→ **ACTIVITY**: For each line in the data that includes "Williamsson", make a copy.

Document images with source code

***

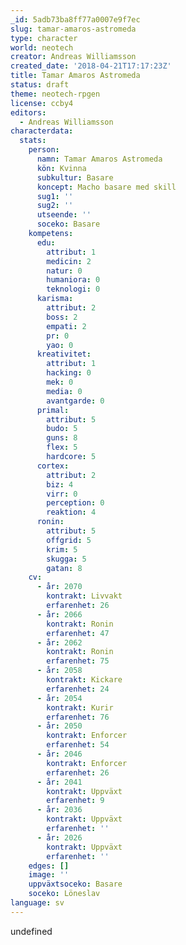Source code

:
 ```yaml
---
_id: 5adb73ba8ff77a0007e9f7ec
slug: tamar-amaros-astromeda
type: character
world: neotech
creator: Andreas Williamsson
created_date: '2018-04-21T17:17:23Z'
title: Tamar Amaros Astromeda
status: draft
theme: neotech-rpgen
license: ccby4
editors:
  - Andreas Williamsson
characterdata:
  stats:
    person:
      namn: Tamar Amaros Astromeda
      kön: Kvinna
      subkultur: Basare
      koncept: Macho basare med skill
      sug1: ''
      sug2: ''
      utseende: ''
      soceko: Basare
    kompetens:
      edu:
        attribut: 1
        medicin: 2
        natur: 0
        humaniora: 0
        teknologi: 0
      karisma:
        attribut: 2
        boss: 2
        empati: 2
        pr: 0
        yao: 0
      kreativitet:
        attribut: 1
        hacking: 0
        mek: 0
        media: 0
        avantgarde: 0
      primal:
        attribut: 5
        budo: 5
        guns: 8
        flex: 5
        hardcore: 5
      cortex:
        attribut: 2
        biz: 4
        virr: 0
        perception: 0
        reaktion: 4
      ronin:
        attribut: 5
        offgrid: 5
        krim: 5
        skugga: 5
        gatan: 8
    cv:
      - år: 2070
        kontrakt: Livvakt
        erfarenhet: 26
      - år: 2066
        kontrakt: Ronin
        erfarenhet: 47
      - år: 2062
        kontrakt: Ronin
        erfarenhet: 75
      - år: 2058
        kontrakt: Kickare
        erfarenhet: 24
      - år: 2054
        kontrakt: Kurir
        erfarenhet: 76
      - år: 2050
        kontrakt: Enforcer
        erfarenhet: 54
      - år: 2046
        kontrakt: Enforcer
        erfarenhet: 26
      - år: 2041
        kontrakt: Uppväxt
        erfarenhet: 9
      - år: 2036
        kontrakt: Uppväxt
        erfarenhet: ''
      - år: 2026
        kontrakt: Uppväxt
        erfarenhet: ''
    edges: []
    image: ''
    uppväxtsoceko: Basare
    soceko: Löneslav
language: sv
---
```

undefined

***

→ **RESPONSE AREA**:
creator: Andreas Williamsson
  - Andreas Williamsson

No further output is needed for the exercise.